**What is needed:**
Once the pictures have been excluded, set down each remaining entry word for word.

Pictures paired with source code
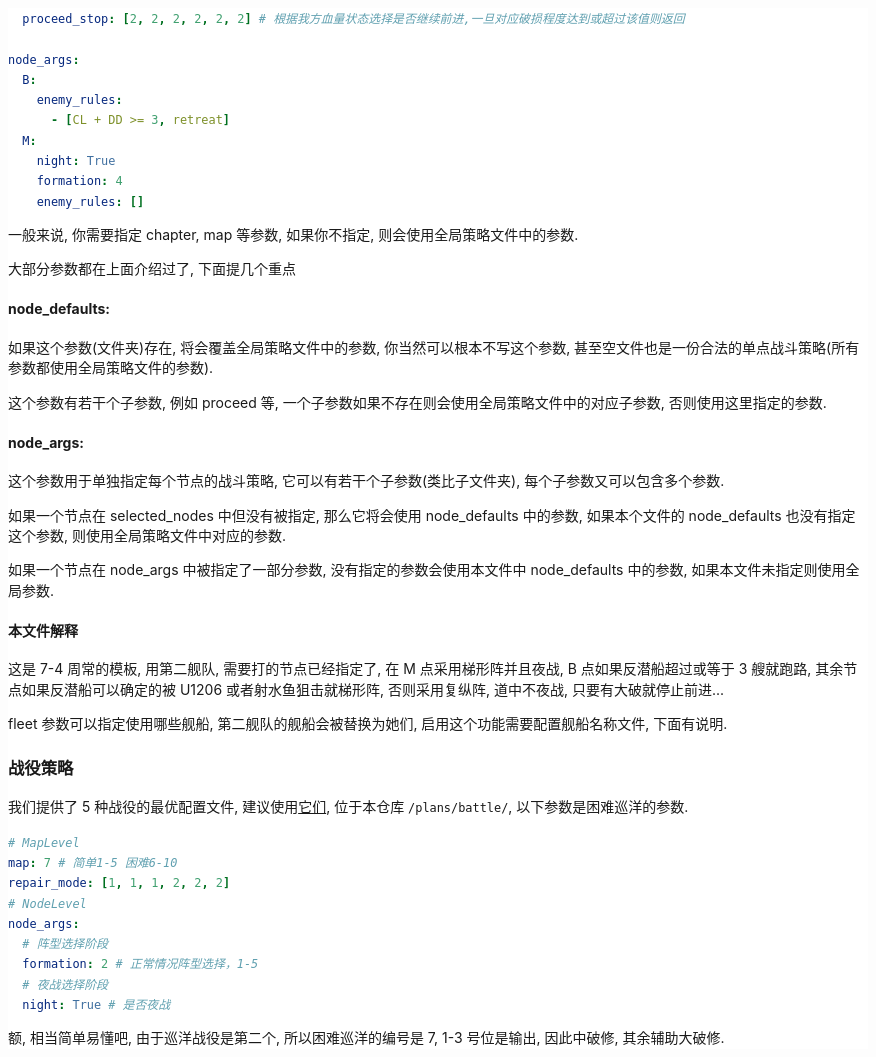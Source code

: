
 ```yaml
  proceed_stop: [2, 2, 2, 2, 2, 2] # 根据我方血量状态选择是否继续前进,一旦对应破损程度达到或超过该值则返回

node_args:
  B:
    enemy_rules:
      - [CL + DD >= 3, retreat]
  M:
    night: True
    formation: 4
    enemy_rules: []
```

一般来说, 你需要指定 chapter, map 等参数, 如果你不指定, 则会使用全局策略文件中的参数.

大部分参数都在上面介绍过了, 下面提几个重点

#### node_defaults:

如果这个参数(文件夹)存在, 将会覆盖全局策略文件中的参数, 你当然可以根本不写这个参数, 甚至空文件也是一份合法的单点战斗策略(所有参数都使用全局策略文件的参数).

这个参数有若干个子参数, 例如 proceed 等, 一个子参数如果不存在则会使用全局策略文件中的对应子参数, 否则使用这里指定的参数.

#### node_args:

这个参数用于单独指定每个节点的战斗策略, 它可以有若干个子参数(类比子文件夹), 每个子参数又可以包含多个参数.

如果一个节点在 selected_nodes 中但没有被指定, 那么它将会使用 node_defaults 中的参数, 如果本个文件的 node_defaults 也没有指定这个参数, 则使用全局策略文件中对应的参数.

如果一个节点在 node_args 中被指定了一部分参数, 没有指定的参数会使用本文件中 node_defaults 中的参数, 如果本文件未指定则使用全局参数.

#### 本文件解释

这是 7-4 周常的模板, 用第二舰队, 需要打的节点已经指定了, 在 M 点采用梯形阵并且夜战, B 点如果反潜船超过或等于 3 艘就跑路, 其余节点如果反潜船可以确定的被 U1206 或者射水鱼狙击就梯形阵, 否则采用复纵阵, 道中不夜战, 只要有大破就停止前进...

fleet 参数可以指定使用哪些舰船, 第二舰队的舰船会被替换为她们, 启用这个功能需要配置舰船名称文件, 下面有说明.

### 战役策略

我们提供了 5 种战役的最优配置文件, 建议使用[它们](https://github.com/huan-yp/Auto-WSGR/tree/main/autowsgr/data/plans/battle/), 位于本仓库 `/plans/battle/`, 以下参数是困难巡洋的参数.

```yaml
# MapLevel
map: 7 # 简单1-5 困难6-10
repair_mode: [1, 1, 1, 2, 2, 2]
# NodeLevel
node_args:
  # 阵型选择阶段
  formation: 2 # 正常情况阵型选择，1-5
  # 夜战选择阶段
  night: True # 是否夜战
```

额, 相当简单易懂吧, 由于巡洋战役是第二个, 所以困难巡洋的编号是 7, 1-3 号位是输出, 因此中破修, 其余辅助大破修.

**Reply:**
Source code

:
 ```yaml
  proceed_stop: [2, 2, 2, 2, 2, 2] # 根据我方血量状态选择是否继续前进,一旦对应破损程度达到或超过该值则返回

node_args:
  B:
    enemy_rules:
      - [CL + DD >= 3, retreat]
  M:
    night: True
    formation: 4
    enemy_rules: []
```

一般来说, 你需要指定 chapter, map 等参数, 如果你不指定, 则会使用全局策略文件中的参数.

大部分参数都在上面介绍过了, 下面提几个重点

#### node_defaults:

如果这个参数(文件夹)存在, 将会覆盖全局策略文件中的参数, 你当然可以根本不写这个参数, 甚至空文件也是一份合法的单点战斗策略(所有参数都使用全局策略文件的参数).

这个参数有若干个子参数, 例如 proceed 等, 一个子参数如果不存在则会使用全局策略文件中的对应子参数, 否则使用这里指定的参数.

#### node_args:

这个参数用于单独指定每个节点的战斗策略, 它可以有若干个子参数(类比子文件夹), 每个子参数又可以包含多个参数.

如果一个节点在 selected_nodes 中但没有被指定, 那么它将会使用 node_defaults 中的参数, 如果本个文件的 node_defaults 也没有指定这个参数, 则使用全局策略文件中对应的参数.

如果一个节点在 node_args 中被指定了一部分参数, 没有指定的参数会使用本文件中 node_defaults 中的参数, 如果本文件未指定则使用全局参数.

#### 本文件解释

这是 7-4 周常的模板, 用第二舰队, 需要打的节点已经指定了, 在 M 点采用梯形阵并且夜战, B 点如果反潜船超过或等于 3 艘就跑路, 其余节点如果反潜船可以确定的被 U1206 或者射水鱼狙击就梯形阵, 否则采用复纵阵, 道中不夜战, 只要有大破就停止前进...

fleet 参数可以指定使用哪些舰船, 第二舰队的舰船会被替换为她们, 启用这个功能需要配置舰船名称文件, 下面有说明.

### 战役策略

我们提供了 5 种战役的最优配置文件, 建议使用[它们](https://github.com/huan-yp/Auto-WSGR/tree/main/autowsgr/data/plans/battle/), 位于本仓库 `/plans/battle/`, 以下参数是困难巡洋的参数.

```yaml
# MapLevel
map: 7 # 简单1-5 困难6-10
repair_mode: [1, 1, 1, 2, 2, 2]
# NodeLevel
node_args:
  # 阵型选择阶段
  formation: 2 # 正常情况阵型选择，1-5
  # 夜战选择阶段
  night: True # 是否夜战
```

额, 相当简单易懂吧, 由于巡洋战役是第二个, 所以困难巡洋的编号是 7, 1-3 号位是输出, 因此中破修, 其余辅助大破修.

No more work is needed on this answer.